[What you should do]:
Nothing in the entries may be dropped: restate them word for word.

Records from a collection

++++++

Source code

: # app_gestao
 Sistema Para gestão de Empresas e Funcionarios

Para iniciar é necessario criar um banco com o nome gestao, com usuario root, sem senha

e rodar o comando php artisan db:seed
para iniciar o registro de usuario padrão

++++++

[Solution to this task]:
Source code

: # app_gestao
 Sistema Para gestão de Empresas e Funcionarios

Para iniciar é necessario criar um banco com o nome gestao, com usuario root, sem senha

e rodar o comando php artisan db:seed
para iniciar o registro de usuario padrão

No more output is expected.